**Task**
All entries should be output exactly as they stand.

##### Supplied material #####

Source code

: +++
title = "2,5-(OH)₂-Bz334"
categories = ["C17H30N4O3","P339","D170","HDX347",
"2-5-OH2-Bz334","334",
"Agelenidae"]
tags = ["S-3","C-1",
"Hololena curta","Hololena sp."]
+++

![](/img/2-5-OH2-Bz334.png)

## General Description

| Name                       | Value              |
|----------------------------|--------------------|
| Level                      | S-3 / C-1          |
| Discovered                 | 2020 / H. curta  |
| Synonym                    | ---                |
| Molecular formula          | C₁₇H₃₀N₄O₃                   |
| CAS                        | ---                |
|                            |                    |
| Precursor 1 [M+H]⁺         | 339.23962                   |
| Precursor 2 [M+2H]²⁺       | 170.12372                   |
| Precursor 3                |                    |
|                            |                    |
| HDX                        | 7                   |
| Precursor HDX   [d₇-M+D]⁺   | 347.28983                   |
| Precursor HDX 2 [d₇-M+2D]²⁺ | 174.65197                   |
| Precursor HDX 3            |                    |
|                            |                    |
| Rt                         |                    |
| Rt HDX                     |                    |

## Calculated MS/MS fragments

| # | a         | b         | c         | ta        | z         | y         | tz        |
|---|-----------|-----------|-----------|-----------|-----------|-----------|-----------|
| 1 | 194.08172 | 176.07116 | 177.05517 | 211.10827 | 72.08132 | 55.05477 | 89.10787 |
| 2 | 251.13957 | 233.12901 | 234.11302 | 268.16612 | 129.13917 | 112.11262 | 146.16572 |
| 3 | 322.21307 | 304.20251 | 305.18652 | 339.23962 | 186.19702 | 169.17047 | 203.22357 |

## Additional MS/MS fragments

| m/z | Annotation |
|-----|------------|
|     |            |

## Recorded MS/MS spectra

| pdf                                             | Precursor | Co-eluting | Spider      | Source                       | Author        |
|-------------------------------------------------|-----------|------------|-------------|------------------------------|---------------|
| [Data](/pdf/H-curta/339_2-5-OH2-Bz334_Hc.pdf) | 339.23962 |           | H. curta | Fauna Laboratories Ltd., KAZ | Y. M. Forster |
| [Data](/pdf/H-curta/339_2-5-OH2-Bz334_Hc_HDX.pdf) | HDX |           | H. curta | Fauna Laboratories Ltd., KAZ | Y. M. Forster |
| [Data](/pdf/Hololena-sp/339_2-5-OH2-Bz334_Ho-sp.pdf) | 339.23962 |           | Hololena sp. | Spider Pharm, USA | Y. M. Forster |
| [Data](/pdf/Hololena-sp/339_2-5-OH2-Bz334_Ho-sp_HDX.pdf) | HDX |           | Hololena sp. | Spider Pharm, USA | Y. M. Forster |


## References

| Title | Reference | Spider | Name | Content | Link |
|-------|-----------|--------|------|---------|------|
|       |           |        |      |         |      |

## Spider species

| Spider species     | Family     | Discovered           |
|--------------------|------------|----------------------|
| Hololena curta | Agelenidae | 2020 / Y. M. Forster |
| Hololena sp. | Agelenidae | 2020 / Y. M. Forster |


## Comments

#####

**Reply to the task**
Source code

: +++
title = "2,5-(OH)₂-Bz334"
categories = ["C17H30N4O3","P339","D170","HDX347",
"2-5-OH2-Bz334","334",
"Agelenidae"]
tags = ["S-3","C-1",
"Hololena curta","Hololena sp."]
+++

![](/img/2-5-OH2-Bz334.png)

## General Description

| Name                       | Value              |
|----------------------------|--------------------|
| Level                      | S-3 / C-1          |
| Discovered                 | 2020 / H. curta  |
| Synonym                    | ---                |
| Molecular formula          | C₁₇H₃₀N₄O₃                   |
| CAS                        | ---                |
|                            |                    |
| Precursor 1 [M+H]⁺         | 339.23962                   |
| Precursor 2 [M+2H]²⁺       | 170.12372                   |
| Precursor 3                |                    |
|                            |                    |
| HDX                        | 7                   |
| Precursor HDX   [d₇-M+D]⁺   | 347.28983                   |
| Precursor HDX 2 [d₇-M+2D]²⁺ | 174.65197                   |
| Precursor HDX 3            |                    |
|                            |                    |
| Rt                         |                    |
| Rt HDX                     |                    |

## Calculated MS/MS fragments

| # | a         | b         | c         | ta        | z         | y         | tz        |
|---|-----------|-----------|-----------|-----------|-----------|-----------|-----------|
| 1 | 194.08172 | 176.07116 | 177.05517 | 211.10827 | 72.08132 | 55.05477 | 89.10787 |
| 2 | 251.13957 | 233.12901 | 234.11302 | 268.16612 | 129.13917 | 112.11262 | 146.16572 |
| 3 | 322.21307 | 304.20251 | 305.18652 | 339.23962 | 186.19702 | 169.17047 | 203.22357 |

## Additional MS/MS fragments

| m/z | Annotation |
|-----|------------|
|     |            |

## Recorded MS/MS spectra

| pdf                                             | Precursor | Co-eluting | Spider      | Source                       | Author        |
|-------------------------------------------------|-----------|------------|-------------|------------------------------|---------------|
| [Data](/pdf/H-curta/339_2-5-OH2-Bz334_Hc.pdf) | 339.23962 |           | H. curta | Fauna Laboratories Ltd., KAZ | Y. M. Forster |
| [Data](/pdf/H-curta/339_2-5-OH2-Bz334_Hc_HDX.pdf) | HDX |           | H. curta | Fauna Laboratories Ltd., KAZ | Y. M. Forster |
| [Data](/pdf/Hololena-sp/339_2-5-OH2-Bz334_Ho-sp.pdf) | 339.23962 |           | Hololena sp. | Spider Pharm, USA | Y. M. Forster |
| [Data](/pdf/Hololena-sp/339_2-5-OH2-Bz334_Ho-sp_HDX.pdf) | HDX |           | Hololena sp. | Spider Pharm, USA | Y. M. Forster |


## References

| Title | Reference | Spider | Name | Content | Link |
|-------|-----------|--------|------|---------|------|
|       |           |        |      |         |      |

## Spider species

| Spider species     | Family     | Discovered           |
|--------------------|------------|----------------------|
| Hololena curta | Agelenidae | 2020 / Y. M. Forster |
| Hololena sp. | Agelenidae | 2020 / Y. M. Forster |


## Comments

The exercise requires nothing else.